"Far from idleness being the root of all evil, it is rather the only true good." - Soren Kierkegaard
It seems this blog increasingly is a defense of idleness, not that idleness needs for me to defend it. At any rate, this time of the year, in particular -- the holidays, the holy days, the black days, the dark days, the feast days, the days of light and delight -- it seems that there is a force behind us with a whip that demands busy, over-commitment. Already, with Thanksgiving behind us now, we might be in full gear to drive our lives to collapse. This is something that I am increasingly rejecting, year-by-year, because it gets in the way of my observing nature's show, the changes in my children or really being able to listen to the silent night.
It used to be that I loved the holidays because they allowed me to really be a show-off. I was one of those people who gets the cards out, who decorates the house to the nines, who throws parties, wraps every present with fancy bows, does secret Santa, decorates cookies, makes new ornaments every year, and fills advent calendars with little gifts every day and a scavenger hunt on Christmas Eve, goes to every Christmas concert, ballet and school fundraiser. I was higher than a kite on the sparkle. The holidays were a full-time job from November 1st through New Years, and then I was sick for the month of January. I determined about 15 years ago that part of the problem was that I was allergic to the mold that grows on cut Christmas trees and so I invested in a beautiful fake Douglas Fir that fooled even old timers in Oregon. It lasted for 12 years before losing enough of it's fancy needles that it needed to be replaced. But, this fake tree only allowed me to start the holiday madness sooner, and then I was still sick for the month of January due to pure exhaustion.
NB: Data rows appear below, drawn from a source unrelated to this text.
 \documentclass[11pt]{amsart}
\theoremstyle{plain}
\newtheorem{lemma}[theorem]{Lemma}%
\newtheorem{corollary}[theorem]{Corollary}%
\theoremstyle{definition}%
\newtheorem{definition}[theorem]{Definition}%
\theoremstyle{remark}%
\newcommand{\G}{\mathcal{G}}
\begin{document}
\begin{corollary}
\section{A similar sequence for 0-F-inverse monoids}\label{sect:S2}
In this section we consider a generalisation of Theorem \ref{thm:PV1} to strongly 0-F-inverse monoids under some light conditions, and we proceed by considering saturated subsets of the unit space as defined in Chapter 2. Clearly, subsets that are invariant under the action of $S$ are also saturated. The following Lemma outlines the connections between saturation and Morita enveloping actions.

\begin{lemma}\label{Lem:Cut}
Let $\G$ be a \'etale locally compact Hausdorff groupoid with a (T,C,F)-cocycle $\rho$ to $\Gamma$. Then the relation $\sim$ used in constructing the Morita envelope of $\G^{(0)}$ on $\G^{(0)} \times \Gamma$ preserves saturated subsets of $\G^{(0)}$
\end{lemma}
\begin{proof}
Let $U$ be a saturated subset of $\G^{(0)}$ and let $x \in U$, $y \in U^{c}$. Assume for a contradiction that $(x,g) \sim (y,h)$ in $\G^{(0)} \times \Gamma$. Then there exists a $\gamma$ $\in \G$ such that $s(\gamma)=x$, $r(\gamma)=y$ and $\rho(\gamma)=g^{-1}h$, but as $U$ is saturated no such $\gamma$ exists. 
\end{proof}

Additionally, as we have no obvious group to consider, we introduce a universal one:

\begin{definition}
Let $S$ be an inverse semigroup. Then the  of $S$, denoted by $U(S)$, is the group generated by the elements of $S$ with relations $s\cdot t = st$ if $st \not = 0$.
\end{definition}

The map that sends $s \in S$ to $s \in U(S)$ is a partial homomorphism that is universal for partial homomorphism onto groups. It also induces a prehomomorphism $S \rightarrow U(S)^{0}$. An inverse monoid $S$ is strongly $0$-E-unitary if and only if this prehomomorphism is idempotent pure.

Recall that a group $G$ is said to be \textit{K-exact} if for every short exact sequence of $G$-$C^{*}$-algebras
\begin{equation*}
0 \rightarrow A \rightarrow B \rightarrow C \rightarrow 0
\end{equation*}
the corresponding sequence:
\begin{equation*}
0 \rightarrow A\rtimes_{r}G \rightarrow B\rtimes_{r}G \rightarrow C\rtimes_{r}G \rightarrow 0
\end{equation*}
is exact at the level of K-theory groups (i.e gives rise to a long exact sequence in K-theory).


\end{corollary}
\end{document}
My children remember "that me" well enough that they're a little stung that I threw away the advent calendar last year and replaced it with cards that could be opened to pictures...it was not the same. So I found out what mattered to them. They wonder where are the parties for organized caroling? There must be a free Handel's Messiah Sing-Along that we can go to this year. The last four years have been the great reduction, and enough so that I wonder at my own former insanity. I no longer send many Christmas cards - maybe only a dozen -- if I can get to them. I don't even send personalized emails - though that was a transitional mode that loosened me from the tradition. I apologize and post a big "happy..." on the day and that is good enough.
The residual guilt pile is melting as the years go by. It is not at all that I'm a Scrooge or a Grinch. I am not a Bah-Humbug. I love this time of year still, and I praise every one's well-being. I still love all of my friends and family, too. It's just that I love myself a little better than I used to love myself. I see that love doesn't require me to always be "The Giving Tree".
Initially, the let go began because I was, frankly, broke, and I'm still too broke to do all that I used to try to do even if I spread it out the entire year. I simply don't have much extra to give still. I try to make up for lack of cash with giving my time, either by making gifts or spending time with others, but have discovered that there actually isn't enough extra time to make up for the lack of wrapped gifts no matter the strategy. So, I have come to accept that doing my best is good enough, and that doing my best means not letting go of my personal strivings even through the holidays. This allows me to occasionally experience honest good cheer and peace on earth.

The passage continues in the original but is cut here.